Sound changes are often classified into one of several categories: mergers, splits, and losses.

A merger occurs when the distinction between two phonemes in a language is lost. An example in English is the famous cot-caught merger. In some dialects of English, the vowel in the word cot is produced (and perceived) differently than the vowel in the caught. However, many dialects of North American English don’t really distinguish between the two. I certainly pronounce them the same way. In other words, the lost of this contrast has produced a homophone.

Other examples of homophony-inducing sound changes in English abound. Modern English witnessed the loss of many word-initial consonant clusters, such as /kn/ and /gn/. In some cases, this created homophones among formerly distinct word pairs, e.g., knight/night, not/knot, and nit/knit. (Interestingly, these word-initial consonant clusters have been fossilized in the spelling of the words.)

Homophony-inducing sound changes aren’t limited to English. Sampson (2013, 2015) describes a series of sound changes that occurred between Middle and Modern Chinese, such as the merging of final -m and final -n as simply -n. This created many homophones, particularly among monosyllabic words 1.

Intuitively, both mergers and losses appear more likely to increase, rather than decrease, the number of homophones in a language, given that they eliminate phoneme contrasts that previously might have distinguished words.

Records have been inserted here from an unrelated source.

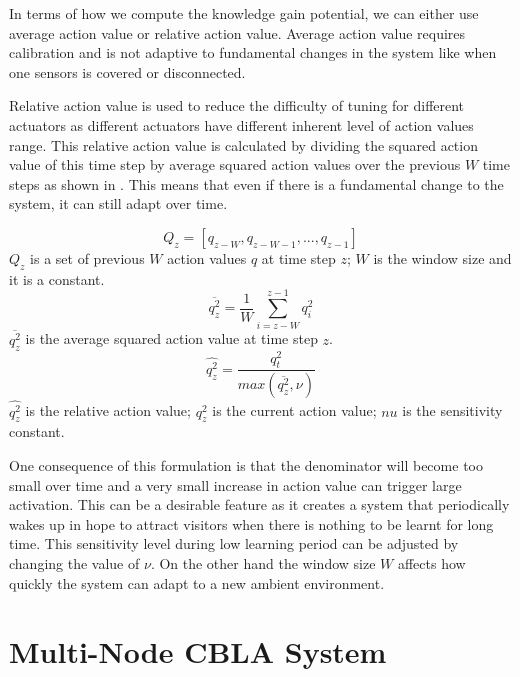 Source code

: In terms of how we compute the knowledge gain potential, we can either use average action value or relative action value. Average action value requires calibration and is not adaptive to fundamental changes in the system like when one sensors is covered or disconnected. 

Relative action value is used to reduce the difficulty of tuning for different actuators as different actuators have different inherent level of action values range. This relative action value is calculated by dividing the squared action value of this time step by average squared action values over the previous $W$ time steps as shown in . This means that even if there is a fundamental change to the system, it can still adapt over time.  

\begin{equation}\label{eqn:action_val_set}
	Q_z = [q_{z-W}, q_{z-W-1}, ... , q_{z-1}]
\end{equation}
$Q_z$ is a set of previous $W$ action values $q$ at time step $z$; $W$ is the window size and it is a constant.
\begin{equation}\label{eqn:avg_action_val}
	\overline{q^2_z} = \frac{1}{W}\displaystyle\sum_{i=z-W}^{z-1} q_i^2
\end{equation}
$\overline{q^2_z}$ is the average squared action value at time step $z$.
\begin{equation}\label{eqn:relative_action_val}
	\widehat{q^2_z} = \frac{q_t^2}{max(\overline{q^2_z}, \nu)}
\end{equation}
$\widehat{q^2_z}$ is the relative action value; $q_z^2$ is the current action value; $nu$ is the sensitivity constant.

One consequence of this formulation is that the denominator will become too small over time and a very small increase in action value can trigger large activation. This can be a desirable feature as it creates a system that periodically wakes up in hope to attract visitors when there is nothing to be learnt for long time. This sensitivity level during low learning period can be adjusted by changing the value of $\nu$. On the other hand the window size $W$ affects how quickly the system can adapt to a new ambient environment. 


\section{Multi-Node CBLA System}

Of course, some kinds of sound change, such as splits could theoretically reduce the number of homophones by increasing the possible phonemic contrasts in a language. The presumed regularity of sound change makes this scenario unlikely: if two words have the same form (e.g., bank and bank), it is unlikely that only one of those words will undergo a sound change, leaving the other unchanged. Still, it is in principle possible, especially if the two words vary considerably in frequency—in which case the more frequent word (e.g., time) tends to undergo a reduction process relative to the less frequent word (e.g., thyme) (Gahl, 2008), perhaps leaving it open to more drastic phonological changes in the future.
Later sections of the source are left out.